Contrast toilet paper with a new iPhone. It’s somewhat necessary, depending on if the customer has a working phone already or not. For most consumers, a new phone is very interesting, and purchasing one can be a fairly complex decision.
Finally, investment banking services, represented by our graph emoji. It’s arguable how necessary this product is—from a survival point-of-view, not very, but from a retirement point-of-view, very. While some people find investing interesting, most people simply want to see their investments return a profit. As for complexity? Yeah, the financial sector is pretty complex.
What kind of product do you sell?
Our examples are just three of many possible combinations of necessity, interest, and complexity. If you apply the same framework to your own products, what are you selling? Consider how your customer base perceives your products, not the general public. Within your industry, are you more like toilet paper, or like investment banking?
How to sell toilet paper
Outside of panic-buying in early 2020, demand for toilet paper is static. It’s a product that steadily runs out, where the average household can expect to purchase it on a regular schedule through each year.
It’s not an exciting product—most people would rather not think about it—but it is a fairly universal product in North America. Marketing campaigns for toilet paper don’t talk up its revolutionary technology, and they certainly don’t show the product in action. Almost every toilet paper advertisement focuses on either or both of the following attributes: softness and durability.
If you sell toilet paper, your customers are coming back to buy your (or a competitor’s) product sooner or later. It’s like there’s a gravitational pull dragging them back again and again. Maintaining customer loyalty (or undermining loyalty for competing brands) matters a lot more than demand generation for toilet paper sellers.
How to sell iPhones
Buying an iPhone is expensive. For most people, it’s a long-term commitment of at least two years, barring theft or accidents. Buying a new phone is an exciting and even social event. Consumers may comparison shop online for weeks before making a commitment, reading reviews and asking friends for advice. They consider all factors: price, design, features, reliability, even deals and offers from mobile carriers.
Exciting products with high price tags and complex buyer journeys must double down on brand experience. You probably know someone who is a die-hard Apple fanboy, or a Volkswagen enthusiast. Although a Samsung phone or a Toyota vehicle might do the job just as well, these people know, trust, and love their brand.
That feeling of brand ownership matters. Branding doesn’t begin and end during the purchasing journey. For expensive, interesting, complex products, selling never stops. We want people to enter our brand ecosystem, fall in love, and never leave. In fact, we want them to shout from the rooftops how great our product is—even if it’s a lot like our competitors’.
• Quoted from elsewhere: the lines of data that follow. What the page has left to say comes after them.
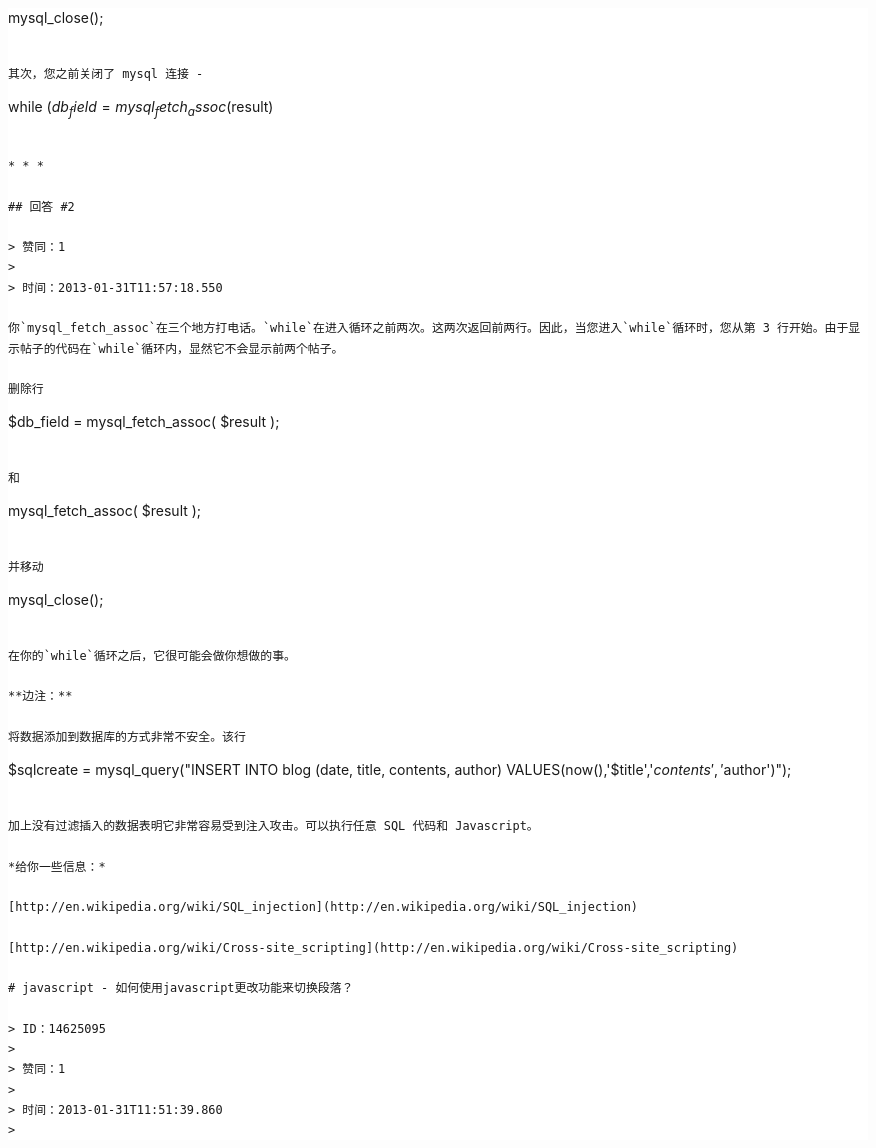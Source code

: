 mysql_close(); 
```

其次，您之前关闭了 mysql 连接 -

```
while ($db_field = mysql_fetch_assoc($result) 
```

* * *

## 回答 #2

> 赞同：1
> 
> 时间：2013-01-31T11:57:18.550

你`mysql_fetch_assoc`在三个地方打电话。`while`在进入循环之前两次。这两次返回前两行。因此，当您进入`while`循环时，您从第 3 行开始。由于显示帖子的代码在`while`循环内，显然它不会显示前两个帖子。

删除行

```
$db_field = mysql_fetch_assoc( $result ); 
```

和

```
mysql_fetch_assoc( $result ); 
```

并移动

```
mysql_close(); 
```

在你的`while`循环之后，它很可能会做你想做的事。

**边注：**

将数据添加到数据库的方式非常不安全。该行

```
 $sqlcreate = mysql_query("INSERT INTO blog (date, title, contents, author)
            VALUES(now(),'$title','$contents','$author')"); 
```

加上没有过滤插入的数据表明它非常容易受到注入攻击。可以执行任意 SQL 代码和 Javascript。

*给你一些信息：*

[http://en.wikipedia.org/wiki/SQL_injection](http://en.wikipedia.org/wiki/SQL_injection)

[http://en.wikipedia.org/wiki/Cross-site_scripting](http://en.wikipedia.org/wiki/Cross-site_scripting)

# javascript - 如何使用javascript更改功能来切换段落？

> ID：14625095
> 
> 赞同：1
> 
> 时间：2013-01-31T11:51:39.860
> 
```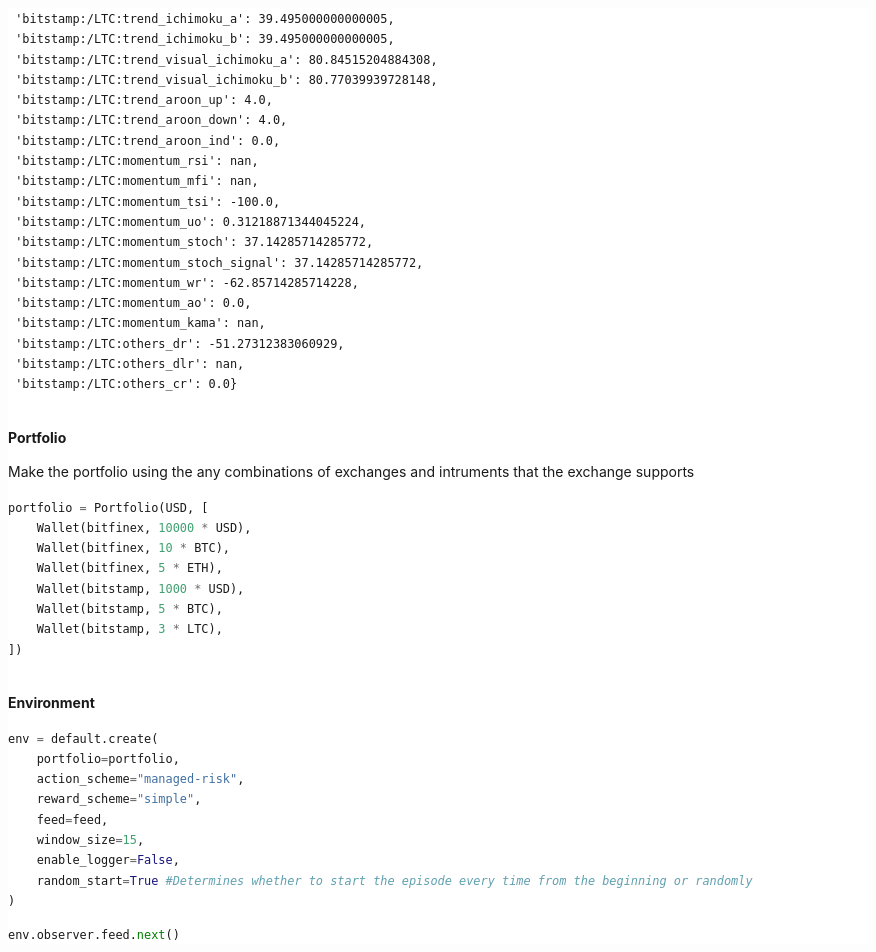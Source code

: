      'bitstamp:/LTC:trend_ichimoku_a': 39.495000000000005,
     'bitstamp:/LTC:trend_ichimoku_b': 39.495000000000005,
     'bitstamp:/LTC:trend_visual_ichimoku_a': 80.84515204884308,
     'bitstamp:/LTC:trend_visual_ichimoku_b': 80.77039939728148,
     'bitstamp:/LTC:trend_aroon_up': 4.0,
     'bitstamp:/LTC:trend_aroon_down': 4.0,
     'bitstamp:/LTC:trend_aroon_ind': 0.0,
     'bitstamp:/LTC:momentum_rsi': nan,
     'bitstamp:/LTC:momentum_mfi': nan,
     'bitstamp:/LTC:momentum_tsi': -100.0,
     'bitstamp:/LTC:momentum_uo': 0.31218871344045224,
     'bitstamp:/LTC:momentum_stoch': 37.14285714285772,
     'bitstamp:/LTC:momentum_stoch_signal': 37.14285714285772,
     'bitstamp:/LTC:momentum_wr': -62.85714285714228,
     'bitstamp:/LTC:momentum_ao': 0.0,
     'bitstamp:/LTC:momentum_kama': nan,
     'bitstamp:/LTC:others_dr': -51.27312383060929,
     'bitstamp:/LTC:others_dlr': nan,
     'bitstamp:/LTC:others_cr': 0.0}



<br>**Portfolio**<br>

Make the portfolio using the any combinations of exchanges and intruments that the exchange supports


```python
portfolio = Portfolio(USD, [
    Wallet(bitfinex, 10000 * USD),
    Wallet(bitfinex, 10 * BTC),
    Wallet(bitfinex, 5 * ETH),
    Wallet(bitstamp, 1000 * USD),
    Wallet(bitstamp, 5 * BTC),
    Wallet(bitstamp, 3 * LTC),
])
```

<br>**Environment**<br>


```python
env = default.create(
    portfolio=portfolio,
    action_scheme="managed-risk",
    reward_scheme="simple",
    feed=feed,
    window_size=15,
    enable_logger=False,
    random_start=True #Determines whether to start the episode every time from the beginning or randomly
)
```


```python
env.observer.feed.next()
```
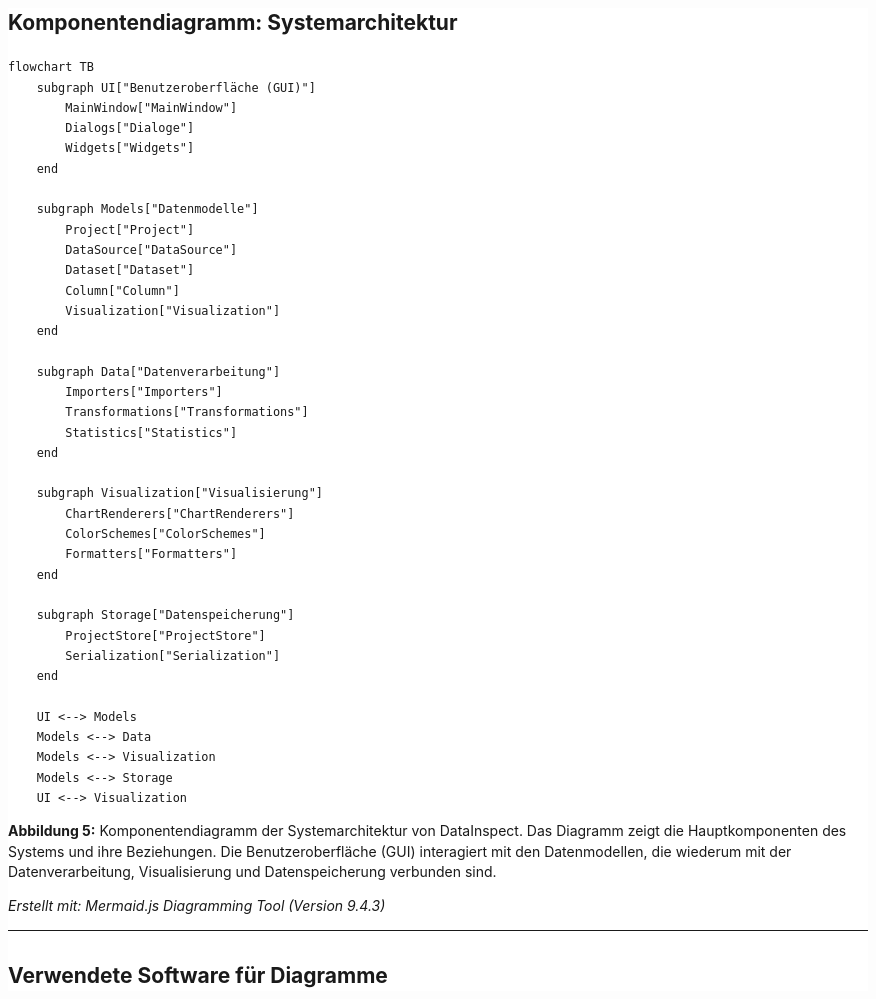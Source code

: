
## Komponentendiagramm: Systemarchitektur

```mermaid
flowchart TB
    subgraph UI["Benutzeroberfläche (GUI)"]
        MainWindow["MainWindow"]
        Dialogs["Dialoge"]
        Widgets["Widgets"]
    end

    subgraph Models["Datenmodelle"]
        Project["Project"]
        DataSource["DataSource"]
        Dataset["Dataset"]
        Column["Column"]
        Visualization["Visualization"]
    end

    subgraph Data["Datenverarbeitung"]
        Importers["Importers"]
        Transformations["Transformations"]
        Statistics["Statistics"]
    end

    subgraph Visualization["Visualisierung"]
        ChartRenderers["ChartRenderers"]
        ColorSchemes["ColorSchemes"]
        Formatters["Formatters"]
    end

    subgraph Storage["Datenspeicherung"]
        ProjectStore["ProjectStore"]
        Serialization["Serialization"]
    end

    UI <--> Models
    Models <--> Data
    Models <--> Visualization
    Models <--> Storage
    UI <--> Visualization
```

**Abbildung 5:** Komponentendiagramm der Systemarchitektur von DataInspect. Das Diagramm zeigt die Hauptkomponenten des Systems und ihre Beziehungen. Die Benutzeroberfläche (GUI) interagiert mit den Datenmodellen, die wiederum mit der Datenverarbeitung, Visualisierung und Datenspeicherung verbunden sind.

*Erstellt mit: Mermaid.js Diagramming Tool (Version 9.4.3)*

---

## Verwendete Software für Diagramme
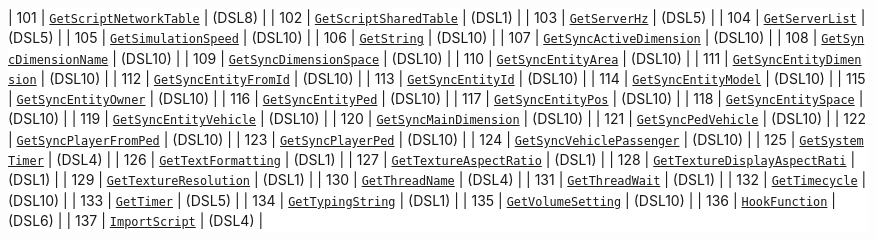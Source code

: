 | 101 | [`GetScriptNetworkTable`](./GetScriptNetworkTable)                             | (DSL8)      |
| 102 | [`GetScriptSharedTable`](./GetScriptSharedTable)                               | (DSL1)      |
| 103 | [`GetServerHz`](./GetServerHz)                                                 | (DSL5)      |
| 104 | [`GetServerList`](./GetServerList)                                             | (DSL5)      |
| 105 | [`GetSimulationSpeed`](./GetSimulationSpeed)                                   | (DSL10)     |
| 106 | [`GetString`](./GetString)                                                     | (DSL10)     |
| 107 | [`GetSyncActiveDimension`](./GetSyncActiveDimension)                           | (DSL10)     |
| 108 | [`GetSyncDimensionName`](./GetSyncDimensionName)                               | (DSL10)     |
| 109 | [`GetSyncDimensionSpace`](./GetSyncDimensionSpace)                             | (DSL10)     |
| 110 | [`GetSyncEntityArea`](./GetSyncEntityArea)                                     | (DSL10)     |
| 111 | [`GetSyncEntityDimension`](./GetSyncEntityDimension)                           | (DSL10)     |
| 112 | [`GetSyncEntityFromId`](./GetSyncEntityFromId)                                 | (DSL10)     |
| 113 | [`GetSyncEntityId`](./GetSyncEntityId)                                         | (DSL10)     |
| 114 | [`GetSyncEntityModel`](./GetSyncEntityModel)                                   | (DSL10)     |
| 115 | [`GetSyncEntityOwner`](./GetSyncEntityOwner)                                   | (DSL10)     |
| 116 | [`GetSyncEntityPed`](./GetSyncEntityPed)                                       | (DSL10)     |
| 117 | [`GetSyncEntityPos`](./GetSyncEntityPos)                                       | (DSL10)     |
| 118 | [`GetSyncEntitySpace`](./GetSyncEntitySpace)                                   | (DSL10)     |
| 119 | [`GetSyncEntityVehicle`](./GetSyncEntityVehicle)                               | (DSL10)     |
| 120 | [`GetSyncMainDimension`](./GetSyncMainDimension)                               | (DSL10)     |
| 121 | [`GetSyncPedVehicle`](./GetSyncPedVehicle)                                     | (DSL10)     |
| 122 | [`GetSyncPlayerFromPed`](./GetSyncPlayerFromPed)                               | (DSL10)     |
| 123 | [`GetSyncPlayerPed`](./GetSyncPlayerPed)                                       | (DSL10)     |
| 124 | [`GetSyncVehiclePassenger`](./GetSyncVehiclePassenger)                         | (DSL10)     |
| 125 | [`GetSystemTimer`](./GetSystemTimer)                                           | (DSL4)      |
| 126 | [`GetTextFormatting`](./GetTextFormatting)                                     | (DSL1)      |
| 127 | [`GetTextureAspectRatio`](./GetTextureAspectRatio)                             | (DSL1)      |
| 128 | [`GetTextureDisplayAspectRati`](./GetTextureDisplayAspectRati)                 | (DSL1)      |
| 129 | [`GetTextureResolution`](./GetTextureResolution)                               | (DSL1)      |
| 130 | [`GetThreadName`](./GetThreadName)                                             | (DSL4)      |
| 131 | [`GetThreadWait`](./GetThreadWait)                                             | (DSL1)      |
| 132 | [`GetTimecycle`](./GetTimecycle)                                               | (DSL10)     |
| 133 | [`GetTimer`](./GetTimer)                                                       | (DSL5)      |
| 134 | [`GetTypingString`](./GetTypingString)                                         | (DSL1)      |
| 135 | [`GetVolumeSetting`](./GetVolumeSetting)                                       | (DSL10)     |
| 136 | [`HookFunction`](./HookFunction)                                               | (DSL6)      |
| 137 | [`ImportScript`](./ImportScript)                                               | (DSL4)      |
How to sell investment banking
Finally, we have an arguably interesting, debatably necessary, highly complex product. This is the realm of insurance plans, IT consulting, and other professional services.
Perhaps the greatest hurdle for selling investment banking is overcoming its complexity in the minds of customers. Investment banking deals with a sensitive subject—personal finances. It involves complex legal and financial utilities, concepts and ideas that are foreign to many people.
This means that first-time customers can have unrealistic expectations of investment performance, or may be highly skeptical of the discipline itself.
Selling these complex products requires plenty of nurturing and education. It means establishing trust and personal relationships over the long-term, easing customers toward a purchasing decision.
Complex products also have to pick their spots. Specializing their service offering can help them resonate with a niche audience, rather than getting ignored by a broad audience. By maintaining a narrow focus on their preferred customers, companies with complex, “boring” products can hone their messaging and sales tactics to become highly proficient at explaining their value and coaxing out a sale.
Open focus, not product focus
To conclude, the nature of what you sell informs your sales and marketing strategies. A complex product isn’t better or worse than a simple one, nor is a necessary product definitively more valuable than a novel one.
While evaluating your products and how your customers may experience them can help you contextualize your marketing strategy, don’t commit yourself to a pure product marketing strategy. Instead, use this framework to understand potential gaps in your sales and marketing.
We all need toilet paper and phones, but that doesn’t mean we buy them the same way!